Im zweiten Song „Obscurity“ wird es etwas heroischer und melodischer. Gruppengesang im Refrain, der wohl das Mitsingen der Fans bei Live-Auftritten vorwegnimmt, bestimmt den Grundtenor des Songs. Die Bergischen Löwen rufen zur Schlacht. Hier gibt’s Pathos satt, Schwerter, Freiheit, Mut, Brüderlichkeit, Stärke vor dem Feind usw. Aber hin und wieder darf auch mal dick aufgetischt werden. Zurücknehmen tun sich da draußen in der Musikerwelt schon zu viele, vor allem bei den Texten.

Der dritte Song „Germanenblut“ gefällt mir von der Komposition her auf dem Album bisher am besten. Da wird der Takt nach der rasenden Einleitung etwas tragender und wuchtiger. Die Instrumentierung ist voller und massiver, alles ist tiefer: Tonlage und Gesang. Man wird mitgerissen von all dem Stolz und der Erhabenheit des Songs.

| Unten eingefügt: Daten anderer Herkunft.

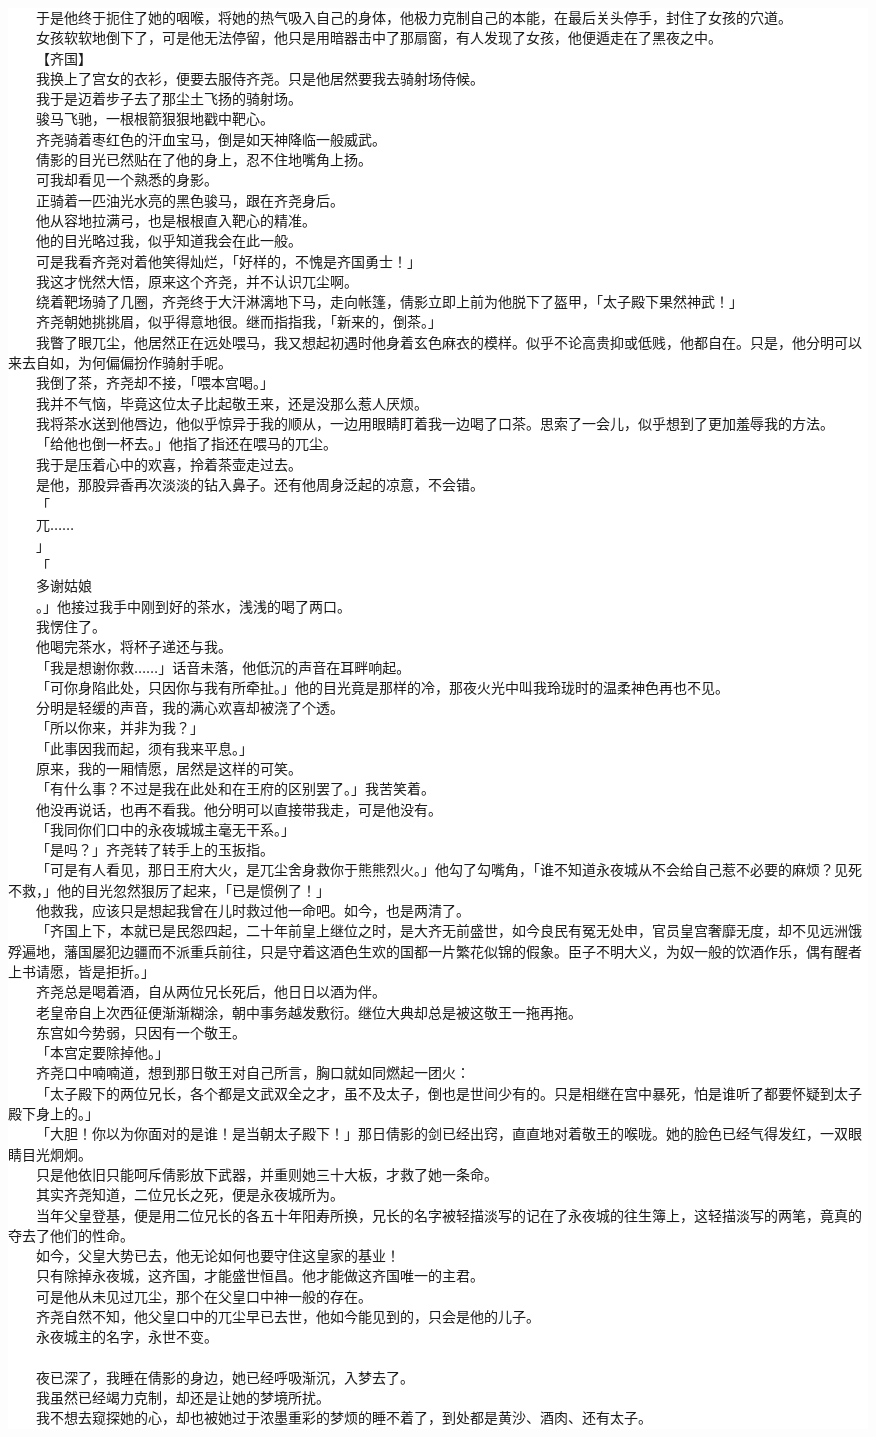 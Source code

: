 &emsp;&emsp;于是他终于扼住了她的咽喉，将她的热气吸入自己的身体，他极力克制自己的本能，在最后关头停手，封住了女孩的穴道。  
&emsp;&emsp;女孩软软地倒下了，可是他无法停留，他只是用暗器击中了那扇窗，有人发现了女孩，他便遁走在了黑夜之中。  
&emsp;&emsp;【齐国】  
&emsp;&emsp;我换上了宫女的衣衫，便要去服侍齐尧。只是他居然要我去骑射场侍候。  
&emsp;&emsp;我于是迈着步子去了那尘土飞扬的骑射场。  
&emsp;&emsp;骏马飞驰，一根根箭狠狠地戳中靶心。  
&emsp;&emsp;齐尧骑着枣红色的汗血宝马，倒是如天神降临一般威武。  
&emsp;&emsp;倩影的目光已然贴在了他的身上，忍不住地嘴角上扬。  
&emsp;&emsp;可我却看见一个熟悉的身影。  
&emsp;&emsp;正骑着一匹油光水亮的黑色骏马，跟在齐尧身后。  
&emsp;&emsp;他从容地拉满弓，也是根根直入靶心的精准。  
&emsp;&emsp;他的目光略过我，似乎知道我会在此一般。  
&emsp;&emsp;可是我看齐尧对着他笑得灿烂，「好样的，不愧是齐国勇士！」  
&emsp;&emsp;我这才恍然大悟，原来这个齐尧，并不认识兀尘啊。  
&emsp;&emsp;绕着靶场骑了几圈，齐尧终于大汗淋漓地下马，走向帐篷，倩影立即上前为他脱下了盔甲，「太子殿下果然神武！」  
&emsp;&emsp;齐尧朝她挑挑眉，似乎得意地很。继而指指我，「新来的，倒茶。」  
&emsp;&emsp;我瞥了眼兀尘，他居然正在远处喂马，我又想起初遇时他身着玄色麻衣的模样。似乎不论高贵抑或低贱，他都自在。只是，他分明可以来去自如，为何偏偏扮作骑射手呢。  
&emsp;&emsp;我倒了茶，齐尧却不接，「喂本宫喝。」  
&emsp;&emsp;我并不气恼，毕竟这位太子比起敬王来，还是没那么惹人厌烦。  
&emsp;&emsp;我将茶水送到他唇边，他似乎惊异于我的顺从，一边用眼睛盯着我一边喝了口茶。思索了一会儿，似乎想到了更加羞辱我的方法。  
&emsp;&emsp;「给他也倒一杯去。」他指了指还在喂马的兀尘。  
&emsp;&emsp;我于是压着心中的欢喜，拎着茶壶走过去。  
&emsp;&emsp;是他，那股异香再次淡淡的钻入鼻子。还有他周身泛起的凉意，不会错。  
&emsp;&emsp;「  
&emsp;&emsp;兀……  
&emsp;&emsp;」  
&emsp;&emsp;「  
&emsp;&emsp;多谢姑娘  
&emsp;&emsp;。」他接过我手中刚到好的茶水，浅浅的喝了两口。  
&emsp;&emsp;我愣住了。  
&emsp;&emsp;他喝完茶水，将杯子递还与我。  
&emsp;&emsp;「我是想谢你救……」话音未落，他低沉的声音在耳畔响起。  
&emsp;&emsp;「可你身陷此处，只因你与我有所牵扯。」他的目光竟是那样的冷，那夜火光中叫我玲珑时的温柔神色再也不见。  
&emsp;&emsp;分明是轻缓的声音，我的满心欢喜却被浇了个透。  
&emsp;&emsp;「所以你来，并非为我？」  
&emsp;&emsp;「此事因我而起，须有我来平息。」  
&emsp;&emsp;原来，我的一厢情愿，居然是这样的可笑。  
&emsp;&emsp;「有什么事？不过是我在此处和在王府的区别罢了。」我苦笑着。  
&emsp;&emsp;他没再说话，也再不看我。他分明可以直接带我走，可是他没有。  
&emsp;&emsp;「我同你们口中的永夜城城主毫无干系。」  
&emsp;&emsp;「是吗？」齐尧转了转手上的玉扳指。  
&emsp;&emsp;「可是有人看见，那日王府大火，是兀尘舍身救你于熊熊烈火。」他勾了勾嘴角，「谁不知道永夜城从不会给自己惹不必要的麻烦？见死不救，」他的目光忽然狠厉了起来，「已是惯例了！」   
&emsp;&emsp;他救我，应该只是想起我曾在儿时救过他一命吧。如今，也是两清了。  
&emsp;&emsp;「齐国上下，本就已是民怨四起，二十年前皇上继位之时，是大齐无前盛世，如今良民有冤无处申，官员皇宫奢靡无度，却不见远洲饿殍遍地，藩国屡犯边疆而不派重兵前往，只是守着这酒色生欢的国都一片繁花似锦的假象。臣子不明大义，为奴一般的饮酒作乐，偶有醒者上书请愿，皆是拒折。」  
&emsp;&emsp;齐尧总是喝着酒，自从两位兄长死后，他日日以酒为伴。  
&emsp;&emsp;老皇帝自上次西征便渐渐糊涂，朝中事务越发敷衍。继位大典却总是被这敬王一拖再拖。  
&emsp;&emsp;东宫如今势弱，只因有一个敬王。  
&emsp;&emsp;「本宫定要除掉他。」  
&emsp;&emsp;齐尧口中喃喃道，想到那日敬王对自己所言，胸口就如同燃起一团火：  
&emsp;&emsp;「太子殿下的两位兄长，各个都是文武双全之才，虽不及太子，倒也是世间少有的。只是相继在宫中暴死，怕是谁听了都要怀疑到太子殿下身上的。」  
&emsp;&emsp;「大胆！你以为你面对的是谁！是当朝太子殿下！」那日倩影的剑已经出窍，直直地对着敬王的喉咙。她的脸色已经气得发红，一双眼睛目光炯炯。  
&emsp;&emsp;只是他依旧只能呵斥倩影放下武器，并重则她三十大板，才救了她一条命。  
&emsp;&emsp;其实齐尧知道，二位兄长之死，便是永夜城所为。  
&emsp;&emsp;当年父皇登基，便是用二位兄长的各五十年阳寿所换，兄长的名字被轻描淡写的记在了永夜城的往生簿上，这轻描淡写的两笔，竟真的夺去了他们的性命。  
&emsp;&emsp;如今，父皇大势已去，他无论如何也要守住这皇家的基业！  
&emsp;&emsp;只有除掉永夜城，这齐国，才能盛世恒昌。他才能做这齐国唯一的主君。  
&emsp;&emsp;可是他从未见过兀尘，那个在父皇口中神一般的存在。  
&emsp;&emsp;齐尧自然不知，他父皇口中的兀尘早已去世，他如今能见到的，只会是他的儿子。  
&emsp;&emsp;永夜城主的名字，永世不变。  
&emsp;&emsp;　  
&emsp;&emsp;夜已深了，我睡在倩影的身边，她已经呼吸渐沉，入梦去了。  
&emsp;&emsp;我虽然已经竭力克制，却还是让她的梦境所扰。  
&emsp;&emsp;我不想去窥探她的心，却也被她过于浓墨重彩的梦烦的睡不着了，到处都是黄沙、酒肉、还有太子。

Zwar denkt man bei den Lyrics unweigerlich an Riger, aber das lässt sich bei dem Thema wohl sowieso nie vermeiden, selbst wenn man darüber in einem alten Geschichtsbuch lesen würde. ;-) Natürlich sind die Texte ansonsten anders und eigenständig verfasst.

Und so geht es weiter auf diesem mit 50 Minuten Spielzeit doch recht langen Album. Jeder Song ist überraschenderweise ein wenig anders, manch einer hat zwischen all dem Pagan auch ganz leicht rockige Anleihen, gerne auch mal was Thrashiges, wieder andere strotzen vor heidnischem Glanz in der gesamten Komposition. Auf jeden Fall ist das Album durch diese kleinen Unterschiede recht kurzweilig, wenngleich mir auch bei der Gitarrenarbeit der ganz große Wow-Effekt fehlt. Aber wahrscheinlich würde das dann doch von der Hauptstruktur der Songs ablenken, die nun mal hauptsächlich durch den Gesang leben. Außerdem scheint es mir bei Obscurity eh so zu sein (um das mal mit einem Augenzwinkern zu sagen), dass die Alben nur „Vorlagen“ sind, damit die Fans die Texte lernen können. So richtig ab geht’s dann eh bei den Auftritten der Band. Wer schon mal gesehen hat, wie Obscurity es binnen Sekunden ab Betreten der Bühne schaffen, dass sich ihnen die Fäuste der Zuschauer entgegenrecken und sie ab der ersten Zeile mitgrölen, der weiß, was ich meine.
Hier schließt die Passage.